>>>

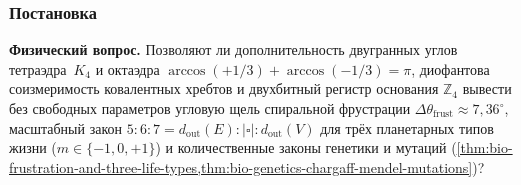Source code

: \label{exp:ceb02}

\subsubsection*{Постановка}
\textbf{Физический вопрос.}
Позволяют ли дополнительность двугранных углов тетраэдра~$K_4$ и октаэдра $\arccos(+1/3)+\arccos(-1/3)=\pi$, диофантова соизмеримость ковалентных хребтов и двухбитный регистр основания $\mathbb{Z}_4$ вывести без свободных параметров угловую щель спиральной фрустрации $\Delta\theta_{\mathrm{frust}} \approx 7{,}36^\circ$, масштабный закон $5:6:7 = d_{\mathrm{out}}(E) : |\square| : d_{\mathrm{out}}(V)$ для трёх планетарных типов жизни ($m \in \{-1,0,+1\}$) и количественные законы генетики и мутаций (\cref{thm:bio-frustration-and-three-life-types,thm:bio-genetics-chargaff-mendel-mutations})?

<<<

Repeat each entry above exactly, passing over any images.

Source code

: \label{exp:ceb02}

\subsubsection*{Постановка}
\textbf{Физический вопрос.}
Позволяют ли дополнительность двугранных углов тетраэдра~$K_4$ и октаэдра $\arccos(+1/3)+\arccos(-1/3)=\pi$, диофантова соизмеримость ковалентных хребтов и двухбитный регистр основания $\mathbb{Z}_4$ вывести без свободных параметров угловую щель спиральной фрустрации $\Delta\theta_{\mathrm{frust}} \approx 7{,}36^\circ$, масштабный закон $5:6:7 = d_{\mathrm{out}}(E) : |\square| : d_{\mathrm{out}}(V)$ для трёх планетарных типов жизни ($m \in \{-1,0,+1\}$) и количественные законы генетики и мутаций (\cref{thm:bio-frustration-and-three-life-types,thm:bio-genetics-chargaff-mendel-mutations})?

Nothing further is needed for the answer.